We are of the opinion that the proceeding authorized by section 1943 of The Code is a special proceeding and that a summons should issue as in all other cases. The clerk should have allowed the defendant's motion, or at least have issued a summons, retaining the cause until the return day. His Honor was in error in refusing the motion.

The decision of this question puts an end to this proceeding, but among other exceptions there is one which may arise upon another trial in a proceeding properly begun, which we think should be settled. His Honor put the burden of proof upon the defendant upon the several issues. In this he was in error. We presume that he was led to make this ruling by the peculiar language of the statute. The exact question has been decided in New York, construing a statute in the same language as ours: "That the court shall hear the proofs and allegations of the parties, and if no sufficient cause is shown against granting the prayer of the petitioner, it shall make an order for the appointment of commissioners." The Court said: "It is claimed on the part of the company, and the court at special term held, that this section cast upon the respondent the burden of proving that the lands were (654) not required for any purpose stated in the petition, and that in default of such proof the petitioner was entitled to the order. The provision that the landowner may disprove the allegations of the petition gives color to this construction, but it seems to us contrary to the general intent of the act. The provision securing notice and a right of being heard to all persons interested, and requiring the court to hear the proofs and allegations of the parties, show that the Legislature *461 intended that the landowners should not be deprived of their property except by a judicial trial, or investigation and determination of the right claimed by the corporation, and that this was to be a substantial protection and not a mere matter of form." In re R. R., 66 N.Y. 407. "When the allegations of the petition are controverted, such averment does not relieve the plaintiff of the necessity of making strict proof of its right to take defendant's property." R. R. v. Robinson, 133 N.Y. 242. The law is as held in these cases.

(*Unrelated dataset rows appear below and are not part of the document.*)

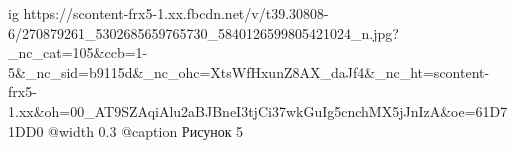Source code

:  
 
 
 
 

\ifcmt
  ig https://scontent-frx5-1.xx.fbcdn.net/v/t39.30808-6/270879261_5302685659765730_5840126599805421024_n.jpg?_nc_cat=105&ccb=1-5&_nc_sid=b9115d&_nc_ohc=XtsWfHxunZ8AX_daJf4&_nc_ht=scontent-frx5-1.xx&oh=00_AT9SZAqiAlu2aBJBneI3tjCi37wkGuIg5cnchMX5jJnIzA&oe=61D71DD0
  @width 0.3
	@caption Рисунок 5
\fi
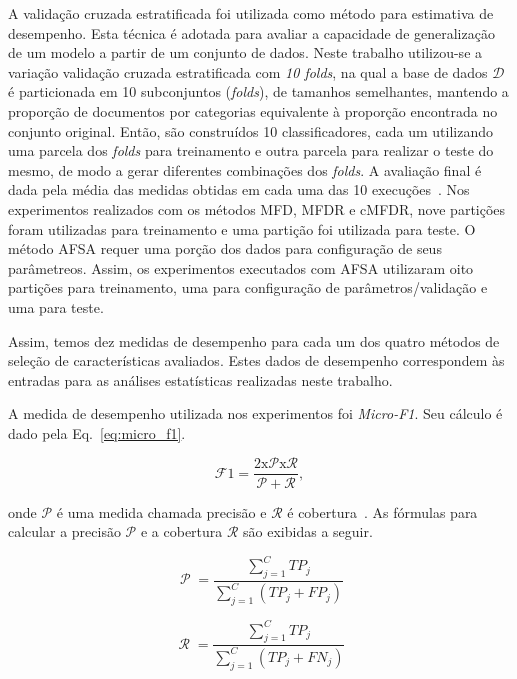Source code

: \documentclass[conference]{IEEEtran}
\begin{document}
A validação cruzada estratificada foi utilizada como método para estimativa de desempenho.
Esta técnica é adotada para avaliar a capacidade de generalização de um modelo a partir de um conjunto de dados.
Neste trabalho utilizou-se a variação validação cruzada estratificada com \emph{10 folds}, na qual a base de dados $\mathcal{D}$ é particionada em 10 subconjuntos (\emph{folds}), de tamanhos semelhantes, mantendo a proporção de documentos por categorias equivalente à proporção encontrada no conjunto original. Então, são construídos 10 classificadores, cada um utilizando uma parcela dos \emph{folds} para treinamento e outra parcela para realizar o teste do mesmo, de modo a gerar diferentes combinações dos \emph{folds}.
A avaliação final é dada pela média das medidas obtidas em cada uma das 10 execuções~\cite{kohavi1995study}.
Nos experimentos realizados com os métodos MFD, MFDR e cMFDR, nove partições foram utilizadas para treinamento e uma partição foi utilizada para teste.
O método AFSA requer uma porção dos dados para configuração de seus parâmetreos. Assim, os experimentos executados com AFSA utilizaram oito partições para treinamento, uma para configuração de parâmetros/validação e uma para teste.

Assim, temos dez medidas de desempenho para cada um dos quatro métodos de seleção de características avaliados.
Estes dados de desempenho correspondem às entradas para as análises estatísticas realizadas neste trabalho.

A medida de desempenho utilizada nos experimentos foi \textit{Micro-F1}.
Seu cálculo é dado pela Eq.~\ref{eq:micro_f1}.

\begin{equation}
\operatorname{\mathcal{F}{1} = \frac{2 x \mathcal{P} x \mathcal{R}}{\mathcal{P} + \mathcal{R}}},
\label{eq:micro_f1}
\end{equation}

\noindent onde $\mathcal{P}$ é uma medida chamada precisão e $\mathcal{R}$ é cobertura~\cite{chang2008multilabel}. As fórmulas para calcular a precisão $\mathcal{P}$ e a cobertura $\mathcal{R}$ são exibidas a seguir.

\begin{equation}
\operatorname{\mathcal{P}} = \frac{\sum_{j=1}^{C}TP_j}{\sum_{j=1}^{C}(TP_j + FP_j)}
\label{eq:precision}
\end{equation}

\begin{equation}
\operatorname{\mathcal{R}} = \frac{\sum_{j=1}^{C}TP_j}{\sum_{j=1}^{C}(TP_j + FN_j)}
\label{eq:recall}
\end{equation}
\end{document}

It would be a strange conclusion that the owner of land could not prevent the taking of his property unless he could disprove the allegations of the corporation seeking to take it, by showing, for instance, that it did not in good faith intend to build its road, and other material facts resting almost if not exclusively in the breasts of the agents of the corporations. This would be to give to the petitioner an advantage not accorded to other suitors. The general rule, with some exceptions, in regard to the onus probandi being that the party holding the affirmative issue has the burden of proving it. We do not pass upon the proficiency of the map and profile, but it appears to us from the testimony that they do not substantially comply with the requirements of the statute. The proposed right of way is through a narrow gorge of a creek in precipitous mountains. It is said that but one track can be laid. It is therefore very material that an accurate (655) survey be made and a map filed showing clearly and distinctly where the proposed road is to be located. The averments in the answer, in regard to which there was evidence, show that it is a matter of very great interest to the parties whose lands are to be affected, to have a strict compliance with the statute in this respect.

Proceeding dismissed.

Cited: R. R. v. R. R., 148 N.C. 63, 64, 70; Abernathy v. R. R.,150 N.C. 103; R. R. v. Oates, 164 N.C. 174.